ACTIVITY: Only the lines that hold the word "https" are wanted from this listing.

GIVEN DATA:
____________________

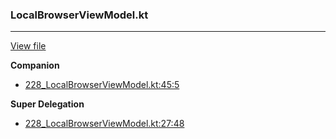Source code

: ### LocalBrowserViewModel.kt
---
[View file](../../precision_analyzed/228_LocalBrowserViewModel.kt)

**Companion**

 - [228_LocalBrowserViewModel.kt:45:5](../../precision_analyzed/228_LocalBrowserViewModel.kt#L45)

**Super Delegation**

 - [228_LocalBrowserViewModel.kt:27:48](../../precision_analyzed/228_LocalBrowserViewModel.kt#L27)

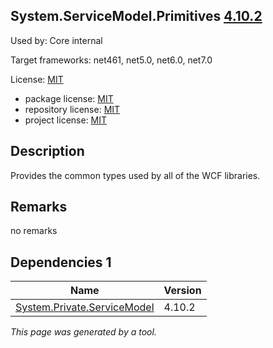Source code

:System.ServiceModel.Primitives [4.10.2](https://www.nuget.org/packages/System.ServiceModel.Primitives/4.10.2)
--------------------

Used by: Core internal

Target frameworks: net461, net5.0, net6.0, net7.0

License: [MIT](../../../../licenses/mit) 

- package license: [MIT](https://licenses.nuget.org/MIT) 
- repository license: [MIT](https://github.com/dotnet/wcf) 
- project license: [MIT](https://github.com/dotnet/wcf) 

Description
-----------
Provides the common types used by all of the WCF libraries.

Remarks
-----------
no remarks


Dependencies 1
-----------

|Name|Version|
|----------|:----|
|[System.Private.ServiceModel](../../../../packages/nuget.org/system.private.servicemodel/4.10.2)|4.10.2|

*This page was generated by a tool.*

____________________

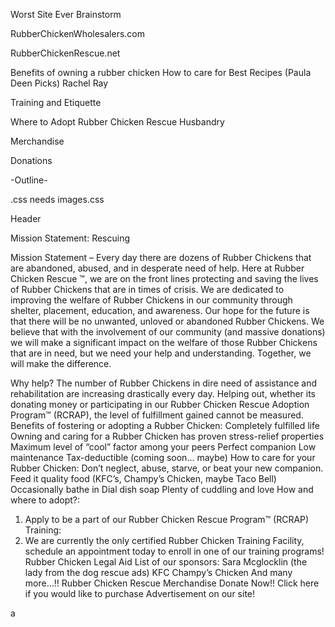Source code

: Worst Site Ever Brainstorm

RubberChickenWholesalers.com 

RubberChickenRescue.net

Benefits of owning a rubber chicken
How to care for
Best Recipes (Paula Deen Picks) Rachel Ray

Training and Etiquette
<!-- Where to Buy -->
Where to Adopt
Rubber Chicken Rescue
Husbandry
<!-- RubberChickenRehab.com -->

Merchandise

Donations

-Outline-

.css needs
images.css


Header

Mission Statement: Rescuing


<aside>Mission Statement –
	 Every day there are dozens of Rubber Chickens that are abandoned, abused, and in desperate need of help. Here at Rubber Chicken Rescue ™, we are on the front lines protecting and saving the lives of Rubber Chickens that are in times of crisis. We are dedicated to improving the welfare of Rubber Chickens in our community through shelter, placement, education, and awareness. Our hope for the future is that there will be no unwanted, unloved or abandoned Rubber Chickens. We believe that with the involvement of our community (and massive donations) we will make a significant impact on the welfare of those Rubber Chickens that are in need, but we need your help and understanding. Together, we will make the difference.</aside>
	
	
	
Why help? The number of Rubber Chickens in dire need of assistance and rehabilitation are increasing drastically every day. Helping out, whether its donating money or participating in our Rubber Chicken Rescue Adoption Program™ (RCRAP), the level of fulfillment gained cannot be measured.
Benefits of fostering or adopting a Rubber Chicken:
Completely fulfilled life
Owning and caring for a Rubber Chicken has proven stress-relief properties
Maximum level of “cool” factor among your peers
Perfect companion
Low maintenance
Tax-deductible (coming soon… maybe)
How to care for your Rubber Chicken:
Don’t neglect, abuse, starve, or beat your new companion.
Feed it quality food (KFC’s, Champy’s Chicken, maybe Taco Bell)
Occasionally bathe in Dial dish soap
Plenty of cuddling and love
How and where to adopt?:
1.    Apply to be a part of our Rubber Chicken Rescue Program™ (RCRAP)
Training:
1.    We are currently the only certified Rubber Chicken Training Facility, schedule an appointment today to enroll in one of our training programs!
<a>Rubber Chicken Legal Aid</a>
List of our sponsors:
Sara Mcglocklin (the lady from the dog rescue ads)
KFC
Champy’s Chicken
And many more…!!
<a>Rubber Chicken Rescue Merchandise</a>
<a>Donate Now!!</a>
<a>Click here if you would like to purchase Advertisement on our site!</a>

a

____________________

REPLY TO THE EXERCISE:
:System.ServiceModel.Primitives [4.10.2](https://www.nuget.org/packages/System.ServiceModel.Primitives/4.10.2)
- package license: [MIT](https://licenses.nuget.org/MIT) 
- repository license: [MIT](https://github.com/dotnet/wcf) 
- project license: [MIT](https://github.com/dotnet/wcf) 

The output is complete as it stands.